Trauma of major surgery: A global problem that is not going away

Geoffrey P Dobson, Geoffrey P Dobson

Abstract

Globally, a staggering 310 million major surgeries are performed each year; around 40 to 50 million in USA and 20 million in Europe. It is estimated that 1-4% of these patients will die, up to 15% will have serious postoperative morbidity, and 5-15% will be readmitted within 30 days. An annual global mortality of around 8 million patients places major surgery comparable with the leading causes of death from cardiovascular disease and stroke, cancer and injury. If surgical complications were classified as a pandemic, like HIV/AIDS or coronavirus (COVID-19), developed countries would work together and devise an immediate action plan and allocate resources to address it. Seeking to reduce preventable deaths and post-surgical complications would save billions of dollars in healthcare costs. Part of the global problem resides in differences in institutional practice patterns in high- and low-income countries, and part from a lack of effective perioperative drug therapies to protect the patient from surgical stress. We briefly review the history of surgical stress and provide a path forward from a systems-based approach. Key to progress is recognizing that the anesthetized brain is still physiologically 'awake' and responsive to the sterile stressors of surgery. New intravenous drug therapies are urgently required after anesthesia and before the first incision to prevent the brain from switching to sympathetic overdrive and activating secondary injury progression such as hyperinflammation, coagulopathy, immune activation and metabolic dysfunction. A systems-based approach targeting central nervous system-mitochondrial coupling may help drive research to improve outcomes following major surgery in civilian and military medicine.

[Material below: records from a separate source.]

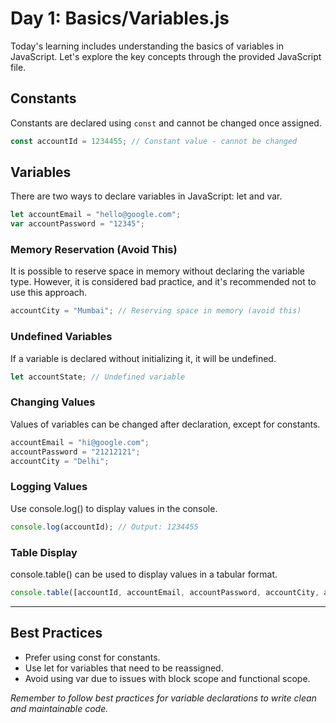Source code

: # Day 1: Basics/Variables.js

Today's learning includes understanding the basics of variables in JavaScript. Let's explore the key concepts through the provided JavaScript file.

## Constants

Constants are declared using `const` and cannot be changed once assigned.

```javascript
const accountId = 1234455; // Constant value - cannot be changed
```

## Variables
There are two ways to declare variables in JavaScript: let and var.

```javascript
let accountEmail = "hello@google.com";
var accountPassword = "12345";
```

### Memory Reservation (Avoid This)
It is possible to reserve space in memory without declaring the variable type. However, it is considered bad practice, and it's recommended not to use this approach.

```javascript
accountCity = "Mumbai"; // Reserving space in memory (avoid this)
```

### Undefined Variables
If a variable is declared without initializing it, it will be undefined.

```javascript
let accountState; // Undefined variable
```

### Changing Values
Values of variables can be changed after declaration, except for constants.

```javascript
accountEmail = "hi@google.com";
accountPassword = "21212121";
accountCity = "Delhi";
```

### Logging Values
Use console.log() to display values in the console.

```javascript
console.log(accountId); // Output: 1234455
```

### Table Display
console.table() can be used to display values in a tabular format.

```javascript
console.table([accountId, accountEmail, accountPassword, accountCity, accountState]);
```

<hr>

## Best Practices
- Prefer using const for constants.
- Use let for variables that need to be reassigned.
- Avoid using var due to issues with block scope and functional scope.

_Remember to follow best practices for variable declarations to write clean and maintainable code._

Keywords: Global; Morbidity; Mortality; Perioperative; Surgery; Trauma.

Conflict of interest statement

Geoffrey Dobson is the sole inventor of the ALM concept for cardioplegia, organ preservation, surgery, infection and trauma, and has no financial interests from any entity or organization.

Copyright © 2020 IJS Publishing Group Ltd. Published by Elsevier Ltd. All rights reserved.

Figures

Fig. 1
Fig. 1
Perioperative Complications after Non-Cardiac Major Surgery Major surgery and anesthesia are associated with stress-induced activation of the sympathetic nervous system, hemodynamic compromise, hyperinflammation, coagulopathy, immune dysfunction, metabolic imbalances and hypothermia. Large population studies indicate that ∼8% of adult patients will suffer heart ischemia/injury, and 10% of these will die within 30 days [118,119]. Surgical stress also leads to perioperative complications involving brain [120,121], kidney [122], lung [123], liver [124], and possibly the gut microbiome [97]. Atrial fibrillation [125] and infections [126] are also significant complications following major surgery. It is estimated that around 50% of these complications are potentially preventable [[13], [14], [15]].
Fig. 2
Fig. 2
A Systems-Based Approach to the Trauma of Surgery Surgical stress triggers a myriad of neuroendocrine, inflammatory, metabolic, and transcriptional perturbations that predispose the patient to further injury. The early drivers of surgical stress are sterile local injury, firing of injured peripheral and visceral afferent nerves which activate the brain's emergency response (see text). During and after major surgery, this system can switch to overdrive and exceed the body's normal tolerances of protection. This can lead to secondary injury, slower healing, poor outcomes, and in some cases, death. From a systems-based perspective surgical stress is levelled at: 1) the CNS, 2) left ventricular-arterial coupling, 3) microvascular blood flow distribution 4) the vascular endothelium/glycocalyx, and 5) the gut microbiome. A hypoperfused vascular endothelium can lead to glycocalyx shedding, systemic hyperinflammation, coagulopathy, platelet dysfunction, immune dysfunction, loss of vascular tone, reduced O2 supply and mitochondrial dysfunction. The hypothesis is that if central and local control of cardiac output and ventricular-arterial coupling can be maintained, the endothelium will not activate and tissue O2 delivery will not be compromised. A potential target therefore is to prevent the “awake’ anesthetised brain from switching into overdrive. This may be achieved by shifting the CNS's autonomic balance from a sympathetically-driven system to a more parasympathetic anti-inflammatory one and improve perioperative outcomes. Modified after Dobson [34].